_What to produce_:
What is needed is a word-for-word restatement of all the entries.

[Stored data]
□ □ □ □

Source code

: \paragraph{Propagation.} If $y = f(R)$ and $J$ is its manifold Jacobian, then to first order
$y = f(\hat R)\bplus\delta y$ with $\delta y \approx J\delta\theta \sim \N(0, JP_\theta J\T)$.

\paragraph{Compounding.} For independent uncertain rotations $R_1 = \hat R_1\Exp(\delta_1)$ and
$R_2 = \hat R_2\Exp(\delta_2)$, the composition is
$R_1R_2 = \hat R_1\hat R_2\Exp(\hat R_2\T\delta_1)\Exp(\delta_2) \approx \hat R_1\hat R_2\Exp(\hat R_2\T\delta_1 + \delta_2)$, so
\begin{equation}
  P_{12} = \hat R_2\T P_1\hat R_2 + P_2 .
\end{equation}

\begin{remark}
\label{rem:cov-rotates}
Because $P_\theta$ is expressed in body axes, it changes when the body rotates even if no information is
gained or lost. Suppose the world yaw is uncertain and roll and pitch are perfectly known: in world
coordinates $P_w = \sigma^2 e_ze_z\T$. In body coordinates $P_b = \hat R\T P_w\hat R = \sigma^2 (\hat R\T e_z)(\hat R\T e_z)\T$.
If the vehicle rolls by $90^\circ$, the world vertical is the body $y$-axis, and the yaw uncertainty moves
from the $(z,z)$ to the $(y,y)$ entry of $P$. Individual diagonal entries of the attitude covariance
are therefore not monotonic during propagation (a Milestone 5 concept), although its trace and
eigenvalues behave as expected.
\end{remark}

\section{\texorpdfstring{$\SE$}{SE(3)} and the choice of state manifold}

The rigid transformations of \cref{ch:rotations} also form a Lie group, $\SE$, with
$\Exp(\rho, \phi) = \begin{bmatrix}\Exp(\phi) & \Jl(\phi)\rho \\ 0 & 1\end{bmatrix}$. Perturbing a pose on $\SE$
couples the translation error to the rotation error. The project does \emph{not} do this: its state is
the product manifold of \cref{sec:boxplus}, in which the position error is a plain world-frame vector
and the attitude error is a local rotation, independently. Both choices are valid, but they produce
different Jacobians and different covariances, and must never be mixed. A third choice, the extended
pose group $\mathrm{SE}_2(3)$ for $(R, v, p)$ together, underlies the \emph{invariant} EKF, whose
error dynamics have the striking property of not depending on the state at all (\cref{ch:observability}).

□ □ □ □

_Result for this exercise_:
Source code

: \paragraph{Propagation.} If $y = f(R)$ and $J$ is its manifold Jacobian, then to first order
$y = f(\hat R)\bplus\delta y$ with $\delta y \approx J\delta\theta \sim \N(0, JP_\theta J\T)$.

\paragraph{Compounding.} For independent uncertain rotations $R_1 = \hat R_1\Exp(\delta_1)$ and
$R_2 = \hat R_2\Exp(\delta_2)$, the composition is
$R_1R_2 = \hat R_1\hat R_2\Exp(\hat R_2\T\delta_1)\Exp(\delta_2) \approx \hat R_1\hat R_2\Exp(\hat R_2\T\delta_1 + \delta_2)$, so
\begin{equation}
  P_{12} = \hat R_2\T P_1\hat R_2 + P_2 .
\end{equation}

\begin{remark}
\label{rem:cov-rotates}
Because $P_\theta$ is expressed in body axes, it changes when the body rotates even if no information is
gained or lost. Suppose the world yaw is uncertain and roll and pitch are perfectly known: in world
coordinates $P_w = \sigma^2 e_ze_z\T$. In body coordinates $P_b = \hat R\T P_w\hat R = \sigma^2 (\hat R\T e_z)(\hat R\T e_z)\T$.
If the vehicle rolls by $90^\circ$, the world vertical is the body $y$-axis, and the yaw uncertainty moves
from the $(z,z)$ to the $(y,y)$ entry of $P$. Individual diagonal entries of the attitude covariance
are therefore not monotonic during propagation (a Milestone 5 concept), although its trace and
eigenvalues behave as expected.
\end{remark}

\section{\texorpdfstring{$\SE$}{SE(3)} and the choice of state manifold}

The rigid transformations of \cref{ch:rotations} also form a Lie group, $\SE$, with
$\Exp(\rho, \phi) = \begin{bmatrix}\Exp(\phi) & \Jl(\phi)\rho \\ 0 & 1\end{bmatrix}$. Perturbing a pose on $\SE$
couples the translation error to the rotation error. The project does \emph{not} do this: its state is
the product manifold of \cref{sec:boxplus}, in which the position error is a plain world-frame vector
and the attitude error is a local rotation, independently. Both choices are valid, but they produce
different Jacobians and different covariances, and must never be mixed. A third choice, the extended
pose group $\mathrm{SE}_2(3)$ for $(R, v, p)$ together, underlies the \emph{invariant} EKF, whose
error dynamics have the striking property of not depending on the state at all (\cref{ch:observability}).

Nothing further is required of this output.